Guida alla scelta della facoltà
SCIENZE DELLA COMUNICAZIONE

agosto 21st, 2008

comunicazione.jpgEcco i consigli dei docenti per affrontare al meglio la scelta della facoltà. Nella nostra Guida in edicola troverete inoltre: tutti i corsi di laurea, le città dove studiare, le dritte dei laureati, gli sbocchi occupazionali e la voce delle aziende.

Alla moda e spesso bistratta da giudizi severi, la facoltà di Scienze della Comunicazione è stata protagonista di un vero boom di iscritti sin dai suoi primi anni di vita, nella metà degli anni Novanta. Il trend positivo in realtà continua e i corsi riescono a formare profili diversi, capaci di plasmarsi su un mondo del lavoro in continua evoluzione, come ci racconta il professor Carlo Antonio Ricciardi, preside della facoltà di Scienze della Comunicazione della Iulm.
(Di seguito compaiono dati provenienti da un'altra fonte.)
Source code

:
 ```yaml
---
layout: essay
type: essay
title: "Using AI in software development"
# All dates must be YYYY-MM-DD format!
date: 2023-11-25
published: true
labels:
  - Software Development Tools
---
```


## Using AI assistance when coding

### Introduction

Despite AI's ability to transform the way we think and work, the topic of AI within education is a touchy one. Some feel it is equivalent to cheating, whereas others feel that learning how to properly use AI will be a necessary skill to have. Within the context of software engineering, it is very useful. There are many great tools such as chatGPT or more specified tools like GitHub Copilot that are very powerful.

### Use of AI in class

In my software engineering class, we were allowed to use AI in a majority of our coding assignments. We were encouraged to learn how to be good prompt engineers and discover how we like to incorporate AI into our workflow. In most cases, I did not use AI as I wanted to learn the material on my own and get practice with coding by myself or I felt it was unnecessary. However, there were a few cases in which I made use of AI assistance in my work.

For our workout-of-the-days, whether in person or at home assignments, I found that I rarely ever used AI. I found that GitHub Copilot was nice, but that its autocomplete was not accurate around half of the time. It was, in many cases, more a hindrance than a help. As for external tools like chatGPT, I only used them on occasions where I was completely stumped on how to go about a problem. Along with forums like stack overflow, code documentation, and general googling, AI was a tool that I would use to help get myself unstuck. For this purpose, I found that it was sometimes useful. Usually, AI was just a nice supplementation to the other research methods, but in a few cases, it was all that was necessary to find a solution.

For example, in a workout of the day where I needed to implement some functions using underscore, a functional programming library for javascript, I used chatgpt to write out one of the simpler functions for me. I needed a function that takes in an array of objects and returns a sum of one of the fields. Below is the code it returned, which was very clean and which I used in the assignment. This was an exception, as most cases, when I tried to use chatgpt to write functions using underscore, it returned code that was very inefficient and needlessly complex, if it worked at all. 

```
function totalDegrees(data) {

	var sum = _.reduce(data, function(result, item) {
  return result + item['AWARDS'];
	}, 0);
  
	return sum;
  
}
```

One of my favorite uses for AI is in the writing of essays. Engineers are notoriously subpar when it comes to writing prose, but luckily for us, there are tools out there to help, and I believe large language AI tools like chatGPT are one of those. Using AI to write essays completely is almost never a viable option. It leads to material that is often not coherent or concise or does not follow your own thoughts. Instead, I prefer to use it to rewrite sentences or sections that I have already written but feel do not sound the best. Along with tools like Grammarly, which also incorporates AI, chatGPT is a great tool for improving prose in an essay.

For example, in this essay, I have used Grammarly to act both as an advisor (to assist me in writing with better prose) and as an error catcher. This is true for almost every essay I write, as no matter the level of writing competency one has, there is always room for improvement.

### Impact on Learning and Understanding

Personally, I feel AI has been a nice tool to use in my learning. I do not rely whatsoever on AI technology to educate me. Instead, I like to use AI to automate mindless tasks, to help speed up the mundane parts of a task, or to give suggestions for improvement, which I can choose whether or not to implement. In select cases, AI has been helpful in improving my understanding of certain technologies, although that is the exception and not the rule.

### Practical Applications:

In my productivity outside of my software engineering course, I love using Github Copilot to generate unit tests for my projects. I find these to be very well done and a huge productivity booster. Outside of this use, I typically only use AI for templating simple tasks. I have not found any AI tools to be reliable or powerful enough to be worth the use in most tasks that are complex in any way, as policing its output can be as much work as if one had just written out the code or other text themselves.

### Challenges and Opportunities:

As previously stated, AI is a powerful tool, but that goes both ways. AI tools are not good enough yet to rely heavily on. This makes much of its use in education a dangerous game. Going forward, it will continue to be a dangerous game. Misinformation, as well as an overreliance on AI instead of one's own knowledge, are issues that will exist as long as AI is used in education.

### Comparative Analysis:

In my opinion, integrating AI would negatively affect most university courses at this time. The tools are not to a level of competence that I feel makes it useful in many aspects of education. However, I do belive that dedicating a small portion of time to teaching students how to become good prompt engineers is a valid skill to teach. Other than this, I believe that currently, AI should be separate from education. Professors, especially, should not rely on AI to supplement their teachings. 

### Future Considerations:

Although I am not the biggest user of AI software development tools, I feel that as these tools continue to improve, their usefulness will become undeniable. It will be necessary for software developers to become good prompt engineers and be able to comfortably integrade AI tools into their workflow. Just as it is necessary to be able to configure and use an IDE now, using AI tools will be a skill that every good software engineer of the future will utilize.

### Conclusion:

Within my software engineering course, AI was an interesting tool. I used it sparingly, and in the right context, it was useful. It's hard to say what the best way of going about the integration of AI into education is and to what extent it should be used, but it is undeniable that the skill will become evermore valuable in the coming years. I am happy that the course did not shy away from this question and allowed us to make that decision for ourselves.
Preside, quali sono le caratteristiche di base che dovrebbe possedere chi desidera iscriversi a questa facoltà?
Il successo nel percorso formativo e nel mercato del lavoro dipende fondamentalmente dalla motivazione e dalla curiosità individuale nonché dalla disponibilità al confronto e all’acquisizione di competenze multidisciplinari che spaziano dalla tecnologia dell’informazione alla semiotica, dall’economia alla storia, dalle lingue alla sociologia.
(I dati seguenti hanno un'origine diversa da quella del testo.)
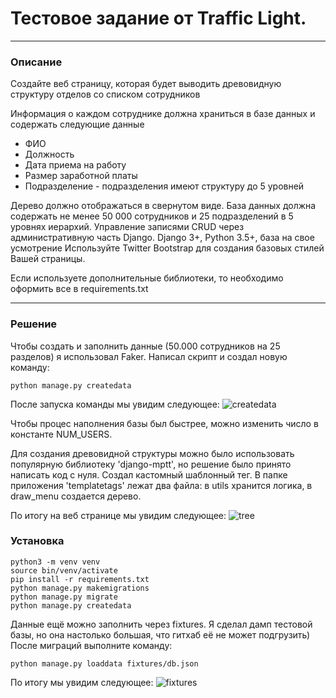Тестовое задание от Traffic Light.
=====================
***
### Описание

Создайте веб страницу, которая будет выводить древовидную структуру отделов со списком сотрудников

Информация о каждом сотруднике должна храниться в базе данных  и
содержать следующие данные

* ФИО
* Должность
* Дата приема на работу
* Размер заработной платы
* Подразделение - подразделения имеют структуру до 5 уровней

Дерево должно отображаться в свернутом виде.
База данных должна содержать не менее 50 000 сотрудников и 25 подразделений в 5 уровнях иерархий.
Управление записями CRUD через административную часть Django.
Django 3+, Python 3.5+, база на свое усмотрение
Используйте Twitter Bootstrap для создания базовых стилей Вашей страницы.
 
Если используете дополнительные библиотеки, то необходимо оформить все в requirements.txt

***
### Решение

Чтобы создать и заполнить данные (50.000 сотрудников на 25 разделов) я использовал Faker.
Написал скрипт и создал новую команду:
```
python manage.py createdata 
```
После запуска команды мы увидим следующее:
![createdata](https://testingsite.tmweb.ru/pics/cpa_workers.png)

Чтобы процес наполнения базы был быстрее, можно изменить число в константе NUM_USERS.


Для создания древовидной структуры можно было использовать популярную библиотеку 'django-mptt', но решение было принято написать код с нуля.
Создал кастомный шаблонный тег. В папке приложения 'templatetags' лежат два файла: в utils хранится логика, в draw_menu создается дерево.

По итогу на веб странице мы увидим следующее:
![tree](https://testingsite.tmweb.ru/pics/cpa_tree.png)



### Установка
```
python3 -m venv venv
source bin/venv/activate
pip install -r requirements.txt
python manage.py makemigrations
python manage.py migrate
python manage.py createdata
```

Данные ещё можно заполнить через fixtures. 
Я сделал дамп тестовой базы, но она настолько большая, что гитхаб её не может подгрузить) 
После миграций выполните команду:
```
python manage.py loaddata fixtures/db.json
```
По итогу мы увидим следующее:
![fixtures](https://testingsite.tmweb.ru/pics/cpa_fixtures.png)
I percorsi triennali sono in grado di offrire dei reali sbocchi occupazionali?
I nostri corsi di laurea triennali prospettano interessanti e certificati – per esempio dall’indagine AlmaLaurea – sbocchi professionali con particolare riguardo ai corsi di laurea in Relazioni pubbliche e comunicazione d’impresa e in Scienze turistiche.

Quali sono i percorsi professionali che un laureato può intraprendere?
I principali percorsi professionali e manageriali aperti ai laureati di primo e di secondo livello della facoltà riguardano le agenzie e le divisioni aziendali specializzate nell’attività e nei servizi di comunicazione e relazione delle imprese pubbliche e private, le imprese dei settori dell’informazione e dello spettacolo e le imprese e le istituzioni operanti nella filiera turistica.

Ci sono figure professionali originali, nate negli ultimi anni, che si addicono ad un laureato in comunicazione?
Nel panorama delle professioni collegate al complesso e mutevole sistema della comunicazione d’impresa, sono emerse o stanno affermandosi nuove figure o specializzazioni – come il brand promoter, il progettista di infotainment, il consulente di comunicazione attraverso i nuovi mezzi, il promotore di eventi di marketing culturale e spettacolare – che rappresentano affascinanti prospettive per i laureati della facoltà.

Alcuni indirizzi trovano un maggior consenso nel mondo del lavoro?
Il mercato del lavoro esprime un significativo apprezzamento quantitativo e qualitativo per i nostri laureati in Relazioni pubbliche e comunicazione d’impresa e in Scienze turistiche. La recentissima pubblicazione “Who’s IULM” dei laureati IULM testimonia l’ampio ventaglio di successi professionali, manageriali e imprenditoriali dei laureati della facoltà.